Role of Entrepreneurs and Innovators

4 Aug

entrepreneur in economics
       Entrepreneurs: Entrepreneur is an innovator, initiator and a risk bearer- an element that combines labor, land and capital resources in new and original way so that this business may produce new goods and services. In past a single individual carried out all entrepreneur functions in a firm, but nowadays because of more technological complex economy, entrepreneurship is more likely to be carried out by entrepreneurial teams. Such teams may include two or three people working as their own bosses or developing new ideas, or this team may also consist of a larger number of entrepreneurs who are administrated their own financial resources.
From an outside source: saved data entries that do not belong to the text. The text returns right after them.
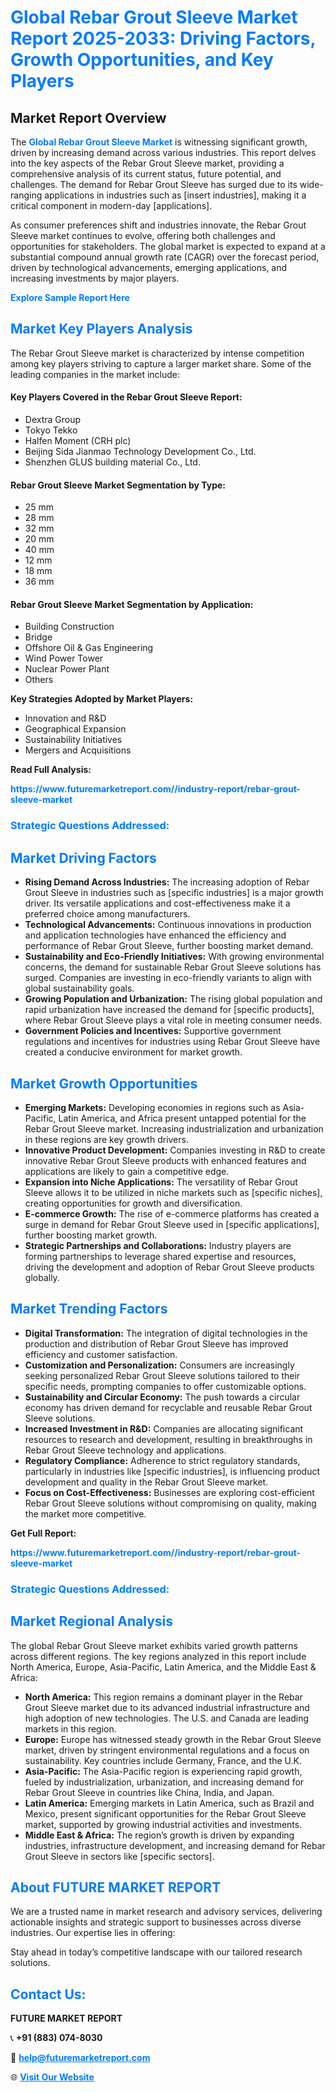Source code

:<h1 style="color: #007BFF;">Global Rebar Grout Sleeve Market Report 2025-2033: Driving Factors, Growth Opportunities, and Key Players</h1>

<section id="overview">
<h2>Market Report Overview</h2>
<p>The <a href="https://www.futuremarketreport.com//industry-report/rebar-grout-sleeve-market" style="color: #007BFF; text-decoration: none;"><strong>Global Rebar Grout Sleeve Market</strong></a> is witnessing significant growth, driven by increasing demand across various industries. This report delves into the key aspects of the Rebar Grout Sleeve market, providing a comprehensive analysis of its current status, future potential, and challenges. The demand for Rebar Grout Sleeve has surged due to its wide-ranging applications in industries such as [insert industries], making it a critical component in modern-day [applications].</p>
<p>As consumer preferences shift and industries innovate, the Rebar Grout Sleeve market continues to evolve, offering both challenges and opportunities for stakeholders. The global market is expected to expand at a substantial compound annual growth rate (CAGR) over the forecast period, driven by technological advancements, emerging applications, and increasing investments by major players.</p>
</section>

<section id="overview">
<p><a href="https://www.futuremarketreport.com//request-sample/reportId=59149" style="color: #007BFF; text-decoration: none;"><strong>Explore Sample Report Here</strong></a></p>
</section>

<section id="key-players">
<h2 style="color: #007BFF;">Market Key Players Analysis</h2>
<p>The Rebar Grout Sleeve market is characterized by intense competition among key players striving to capture a larger market share. Some of the leading companies in the market include:</p>
<h4>Key Players Covered in the Rebar Grout Sleeve Report:</h4>
<ul><li>Dextra Group</li><li>Tokyo Tekko</li><li>Halfen Moment (CRH plc)</li><li>Beijing Sida Jianmao Technology Development Co., Ltd.</li><li>Shenzhen GLUS building material Co., Ltd.</li></ul>
<h4>Rebar Grout Sleeve Market Segmentation by Type:</h4>
<ul><li>25 mm</li><li>28 mm</li><li>32 mm</li><li>20 mm</li><li>40 mm</li><li>12 mm</li><li>18 mm</li><li>36 mm</li></ul>

<h4>Rebar Grout Sleeve Market Segmentation by Application:</h4>
<ul><li>Building Construction</li><li>Bridge</li><li>Offshore Oil &amp; Gas Engineering</li><li>Wind Power Tower</li><li>Nuclear Power Plant</li><li>Others</li></ul>
<p><strong>Key Strategies Adopted by Market Players:</strong></p>
<ul>
<li>Innovation and R&D</li>
<li>Geographical Expansion</li>
<li>Sustainability Initiatives</li>
<li>Mergers and Acquisitions</li>
</ul>
</section>

<section>
<p><strong>Read Full Analysis: </strong></p><a href="https://www.futuremarketreport.com//industry-report/rebar-grout-sleeve-market" style="color: #007BFF; text-decoration: none;"><strong>https://www.futuremarketreport.com//industry-report/rebar-grout-sleeve-market</strong></a>
<h3 style="color: #007BFF;">Strategic Questions Addressed:</h3>
</section>

<section id="driving-factors">
<h2 style="color: #007BFF;">Market Driving Factors</h2>
<ul>
<li><strong>Rising Demand Across Industries:</strong> The increasing adoption of Rebar Grout Sleeve in industries such as [specific industries] is a major growth driver. Its versatile applications and cost-effectiveness make it a preferred choice among manufacturers.</li>
<li><strong>Technological Advancements:</strong> Continuous innovations in production and application technologies have enhanced the efficiency and performance of Rebar Grout Sleeve, further boosting market demand.</li>
<li><strong>Sustainability and Eco-Friendly Initiatives:</strong> With growing environmental concerns, the demand for sustainable Rebar Grout Sleeve solutions has surged. Companies are investing in eco-friendly variants to align with global sustainability goals.</li>
<li><strong>Growing Population and Urbanization:</strong> The rising global population and rapid urbanization have increased the demand for [specific products], where Rebar Grout Sleeve plays a vital role in meeting consumer needs.</li>
<li><strong>Government Policies and Incentives:</strong> Supportive government regulations and incentives for industries using Rebar Grout Sleeve have created a conducive environment for market growth.</li>
</ul>
</section>

<section id="growth-opportunities">
<h2 style="color: #007BFF;">Market Growth Opportunities</h2>
<ul>
<li><strong>Emerging Markets:</strong> Developing economies in regions such as Asia-Pacific, Latin America, and Africa present untapped potential for the Rebar Grout Sleeve market. Increasing industrialization and urbanization in these regions are key growth drivers.</li>
<li><strong>Innovative Product Development:</strong> Companies investing in R&D to create innovative Rebar Grout Sleeve products with enhanced features and applications are likely to gain a competitive edge.</li>
<li><strong>Expansion into Niche Applications:</strong> The versatility of Rebar Grout Sleeve allows it to be utilized in niche markets such as [specific niches], creating opportunities for growth and diversification.</li>
<li><strong>E-commerce Growth:</strong> The rise of e-commerce platforms has created a surge in demand for Rebar Grout Sleeve used in [specific applications], further boosting market growth.</li>
<li><strong>Strategic Partnerships and Collaborations:</strong> Industry players are forming partnerships to leverage shared expertise and resources, driving the development and adoption of Rebar Grout Sleeve products globally.</li>
</ul>
</section>

<section id="trending-factors">
<h2 style="color: #007BFF;">Market Trending Factors</h2>
<ul>
<li><strong>Digital Transformation:</strong> The integration of digital technologies in the production and distribution of Rebar Grout Sleeve has improved efficiency and customer satisfaction.</li>
<li><strong>Customization and Personalization:</strong> Consumers are increasingly seeking personalized Rebar Grout Sleeve solutions tailored to their specific needs, prompting companies to offer customizable options.</li>
<li><strong>Sustainability and Circular Economy:</strong> The push towards a circular economy has driven demand for recyclable and reusable Rebar Grout Sleeve solutions.</li>
<li><strong>Increased Investment in R&D:</strong> Companies are allocating significant resources to research and development, resulting in breakthroughs in Rebar Grout Sleeve technology and applications.</li>
<li><strong>Regulatory Compliance:</strong> Adherence to strict regulatory standards, particularly in industries like [specific industries], is influencing product development and quality in the Rebar Grout Sleeve market.</li>
<li><strong>Focus on Cost-Effectiveness:</strong> Businesses are exploring cost-efficient Rebar Grout Sleeve solutions without compromising on quality, making the market more competitive.</li>
</ul>
</section>

<section>
<p><strong>Get Full Report: </strong></p><a href="https://www.futuremarketreport.com//industry-report/rebar-grout-sleeve-market" style="color: #007BFF; text-decoration: none;"><strong>https://www.futuremarketreport.com//industry-report/rebar-grout-sleeve-market</strong></a>
<h3 style="color: #007BFF;">Strategic Questions Addressed:</h3>
</section>


<section id="regional-analysis">
<h2 style="color: #007BFF;">Market Regional Analysis</h2>
<p>The global Rebar Grout Sleeve market exhibits varied growth patterns across different regions. The key regions analyzed in this report include North America, Europe, Asia-Pacific, Latin America, and the Middle East & Africa:</p>
<ul>
<li><strong>North America:</strong> This region remains a dominant player in the Rebar Grout Sleeve market due to its advanced industrial infrastructure and high adoption of new technologies. The U.S. and Canada are leading markets in this region.</li>
<li><strong>Europe:</strong> Europe has witnessed steady growth in the Rebar Grout Sleeve market, driven by stringent environmental regulations and a focus on sustainability. Key countries include Germany, France, and the U.K.</li>
<li><strong>Asia-Pacific:</strong> The Asia-Pacific region is experiencing rapid growth, fueled by industrialization, urbanization, and increasing demand for Rebar Grout Sleeve in countries like China, India, and Japan.</li>
<li><strong>Latin America:</strong> Emerging markets in Latin America, such as Brazil and Mexico, present significant opportunities for the Rebar Grout Sleeve market, supported by growing industrial activities and investments.</li>
<li><strong>Middle East & Africa:</strong> The region’s growth is driven by expanding industries, infrastructure development, and increasing demand for Rebar Grout Sleeve in sectors like [specific sectors].</li>
</ul>
</section>

<footer>
<h2 style="color: #007BFF;">About FUTURE MARKET REPORT</h2>
<p>We are a trusted name in market research and advisory services, delivering actionable insights and strategic support to businesses across diverse industries. Our expertise lies in offering:</p>

<p>Stay ahead in today’s competitive landscape with our tailored research solutions.</p>

<h2 style="color: #007BFF;">Contact Us:</h2>
<p><strong>FUTURE MARKET REPORT</strong></p>
<p>📞 <strong>+91 (883) 074-8030</strong></p>
<p>📧 <strong><a href="mailto:help@futuremarketreport.com" style="color: #007BFF;">help@futuremarketreport.com</a></strong></p>
<p>🌐 <strong><a href="https://www.futuremarketreport.com/" style="color: #007BFF;">Visit Our Website</a></strong></p>
</footer>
   Other innovators In the process of producing are included other people who don’t bear personal financial risk. They may be scientists, key executives, or other employees engaged in Research and Development activities (R&D). (They are sometimes called intrapreneurs)
Start-Ups
   Sometimes entrepreneurs form some small companies called start-ups, these firms focus of developing and introducing new products or on creating a new production or distribution technique. An example from history, was when two people working in their garages, formed such a start-up in 1970s. After some time they have founded their own company: Apple Computers.
Innovating existing firms
   Innovators also work in already existing corporations, whether these are large or small. In this case innovators are salaried workers which are paid very well and get substantial bonuses and shares of the profit. R&D work in large corporations has produced very important technological advances in different production systems.
    However, some large firms have split their R&D and manufacturing part of firm and have formed new, more innovative firms.
Anticipating Future
   It’s extremely difficult to anticipate the future but that’s what innovators are trying to do. These people who have strong anticipation abilities and are highly-determined may be able to introduce new and improved products at the right time. If they do so, the rewards may very big, monetary and nonmonetary ones. In order to develop a product one should be very creative and rewards for his success may be some intangible rewards like personal satisfaction. Winners of this competition of innovations can reap huge monetary rewards in for of economic profits, stock appreciation and very big bonuses. An example can be Paul Allen and Bill Gates who founded Microsoft in 1970s and received by 2000 approximately 60 billion of dollars.
   Past success offer innovators and entrepreneurs access to further innovations that may anticipate buyers’ wants. Even if they may not succeed the second time, a try is also important. Market doesn’t care if the entrepreneurs and innovators are Canadian, Americans, Japanese, Chinese or Swiss. Main scope is innovation and better society.
Government and University Scientific Research
   Very small amount of money from R&D is spent on scientific research, because scientific principles can’t be patented and they don’t have immediate commercial uses. However, scientific knowledge is very important for technological advance. That’s why entrepreneurs try to find out the output of universities and government labs’ researches.
   Government and university labs have been the place where a lot of amazing technological inventions have been discovered. Computers and biotechnology are some results of experiments made there. That’s why firms tend to invest in university researches that are related to their products. Business founding of R&D at university has grow rapidly. Today scientists and universities understand that their work may have some commercial value, that’s why they are teaming up with innovators and share possible profits. However, some firms find it more profitable to make researches on their own. This is more common in pharmaceutical and computer industry where it’s uncommon to distribute new scientific knowledge generated in their labs.